Assigned task: Write out the stretch of lines below that begins at the line with "Tên thuộc tính/" and ends at the line with "yêu cầu xóa", including both, exactly as given and nothing more.

** Data to examine follows **

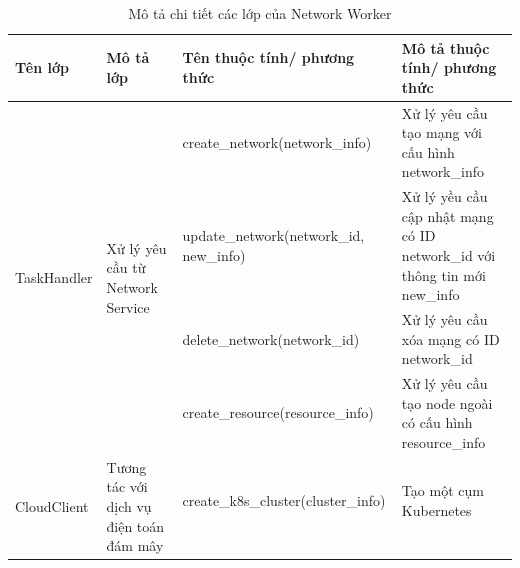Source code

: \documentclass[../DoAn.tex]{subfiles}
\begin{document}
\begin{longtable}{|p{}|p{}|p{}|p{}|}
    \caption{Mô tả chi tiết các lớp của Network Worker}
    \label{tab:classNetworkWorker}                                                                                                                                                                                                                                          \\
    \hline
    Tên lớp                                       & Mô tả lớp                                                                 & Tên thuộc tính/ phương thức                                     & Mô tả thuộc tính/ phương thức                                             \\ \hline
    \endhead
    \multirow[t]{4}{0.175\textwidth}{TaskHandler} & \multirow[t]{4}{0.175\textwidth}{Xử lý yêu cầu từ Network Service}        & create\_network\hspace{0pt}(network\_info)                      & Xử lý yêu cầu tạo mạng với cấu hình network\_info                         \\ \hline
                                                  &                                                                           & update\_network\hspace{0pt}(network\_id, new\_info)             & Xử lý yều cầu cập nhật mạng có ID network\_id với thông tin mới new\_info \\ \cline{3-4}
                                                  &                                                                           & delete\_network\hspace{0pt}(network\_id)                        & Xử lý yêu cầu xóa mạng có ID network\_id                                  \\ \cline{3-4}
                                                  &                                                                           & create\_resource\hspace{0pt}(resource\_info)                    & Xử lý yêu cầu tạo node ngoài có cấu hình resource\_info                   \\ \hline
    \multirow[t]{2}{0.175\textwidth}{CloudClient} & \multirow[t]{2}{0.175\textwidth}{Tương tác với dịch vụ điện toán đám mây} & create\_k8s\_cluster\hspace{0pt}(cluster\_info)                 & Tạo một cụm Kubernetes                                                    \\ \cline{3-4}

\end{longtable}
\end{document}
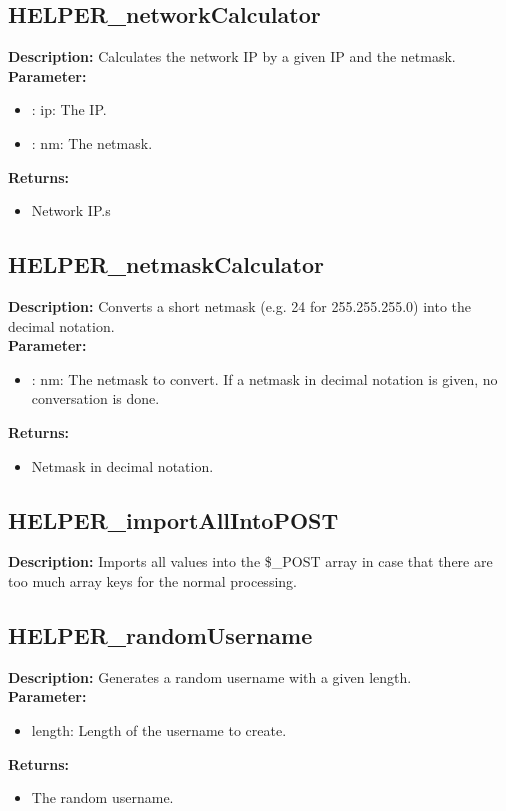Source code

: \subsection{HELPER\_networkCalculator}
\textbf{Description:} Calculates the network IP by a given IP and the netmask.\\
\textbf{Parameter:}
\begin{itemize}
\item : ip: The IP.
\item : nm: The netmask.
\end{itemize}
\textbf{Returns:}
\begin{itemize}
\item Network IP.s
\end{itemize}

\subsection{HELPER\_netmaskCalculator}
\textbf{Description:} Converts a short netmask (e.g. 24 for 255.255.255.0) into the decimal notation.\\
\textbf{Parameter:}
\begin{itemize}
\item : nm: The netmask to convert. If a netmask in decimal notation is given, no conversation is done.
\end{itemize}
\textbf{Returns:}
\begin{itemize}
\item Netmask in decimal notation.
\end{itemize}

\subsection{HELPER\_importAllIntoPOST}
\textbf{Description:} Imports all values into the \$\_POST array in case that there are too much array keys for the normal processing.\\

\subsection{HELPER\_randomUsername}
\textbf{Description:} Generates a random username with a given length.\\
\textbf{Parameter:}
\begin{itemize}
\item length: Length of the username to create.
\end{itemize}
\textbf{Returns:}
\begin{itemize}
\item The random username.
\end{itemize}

** End of Data to examine **
** Data to examine follows **

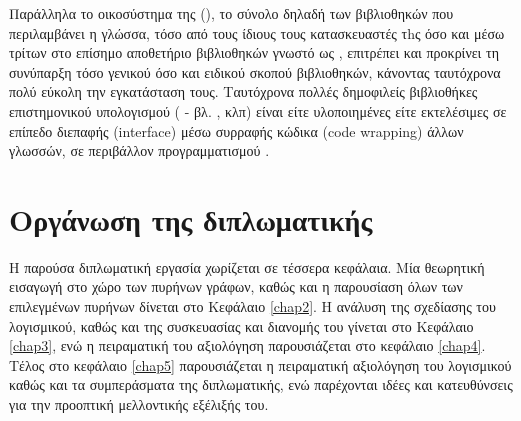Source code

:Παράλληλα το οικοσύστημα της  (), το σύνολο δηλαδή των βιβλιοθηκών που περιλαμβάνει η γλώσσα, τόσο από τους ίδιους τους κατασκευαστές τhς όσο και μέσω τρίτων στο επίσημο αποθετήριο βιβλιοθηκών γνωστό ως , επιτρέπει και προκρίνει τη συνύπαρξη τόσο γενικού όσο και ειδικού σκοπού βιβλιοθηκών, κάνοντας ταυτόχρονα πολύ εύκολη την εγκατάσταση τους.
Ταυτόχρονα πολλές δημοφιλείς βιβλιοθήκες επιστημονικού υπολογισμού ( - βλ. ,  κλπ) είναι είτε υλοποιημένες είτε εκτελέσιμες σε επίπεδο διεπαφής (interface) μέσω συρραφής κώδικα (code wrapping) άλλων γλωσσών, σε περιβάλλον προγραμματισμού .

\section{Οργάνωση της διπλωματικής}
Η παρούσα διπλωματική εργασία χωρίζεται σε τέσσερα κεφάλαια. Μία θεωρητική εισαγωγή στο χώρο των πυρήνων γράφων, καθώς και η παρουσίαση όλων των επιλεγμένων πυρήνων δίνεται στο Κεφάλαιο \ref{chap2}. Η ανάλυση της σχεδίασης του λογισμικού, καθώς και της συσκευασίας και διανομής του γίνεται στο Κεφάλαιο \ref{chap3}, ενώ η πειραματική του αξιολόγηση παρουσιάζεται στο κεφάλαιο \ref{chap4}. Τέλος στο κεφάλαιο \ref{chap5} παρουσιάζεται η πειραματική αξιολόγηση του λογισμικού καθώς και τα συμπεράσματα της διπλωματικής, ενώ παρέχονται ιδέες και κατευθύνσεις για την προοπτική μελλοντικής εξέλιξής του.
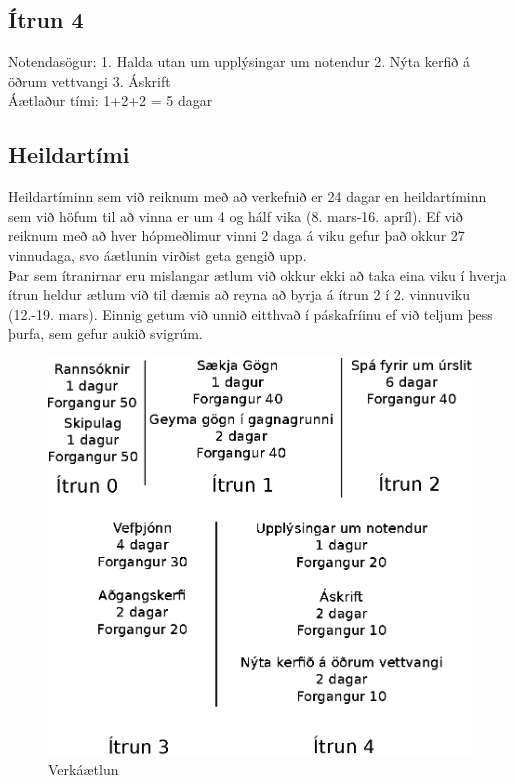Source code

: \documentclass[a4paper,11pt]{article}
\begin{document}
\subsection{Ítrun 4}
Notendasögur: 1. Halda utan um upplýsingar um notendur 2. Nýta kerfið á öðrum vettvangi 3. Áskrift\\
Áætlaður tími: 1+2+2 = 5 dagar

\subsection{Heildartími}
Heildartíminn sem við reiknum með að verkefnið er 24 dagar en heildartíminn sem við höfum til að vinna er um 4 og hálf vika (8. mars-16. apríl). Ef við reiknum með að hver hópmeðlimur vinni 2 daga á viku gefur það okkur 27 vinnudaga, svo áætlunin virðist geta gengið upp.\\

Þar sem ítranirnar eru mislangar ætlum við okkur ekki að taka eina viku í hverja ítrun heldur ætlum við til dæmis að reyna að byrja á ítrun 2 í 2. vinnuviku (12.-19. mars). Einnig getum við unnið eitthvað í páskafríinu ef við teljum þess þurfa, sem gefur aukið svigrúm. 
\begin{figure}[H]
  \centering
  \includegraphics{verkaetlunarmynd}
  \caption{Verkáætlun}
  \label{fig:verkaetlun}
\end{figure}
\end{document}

** End of Data to examine **

Your response:
    Tên lớp                                       & Mô tả lớp                                                                 & Tên thuộc tính/ phương thức                                     & Mô tả thuộc tính/ phương thức                                             \\ \hline
    \endhead
    \multirow[t]{4}{0.175\textwidth}{TaskHandler} & \multirow[t]{4}{0.175\textwidth}{Xử lý yêu cầu từ Network Service}        & create\_network\hspace{0pt}(network\_info)                      & Xử lý yêu cầu tạo mạng với cấu hình network\_info                         \\ \hline
                                                  &                                                                           & update\_network\hspace{0pt}(network\_id, new\_info)             & Xử lý yều cầu cập nhật mạng có ID network\_id với thông tin mới new\_info \\ \cline{3-4}
                                                  &                                                                           & delete\_network\hspace{0pt}(network\_id)                        & Xử lý yêu cầu xóa mạng có ID network\_id                                  \\ \cline{3-4}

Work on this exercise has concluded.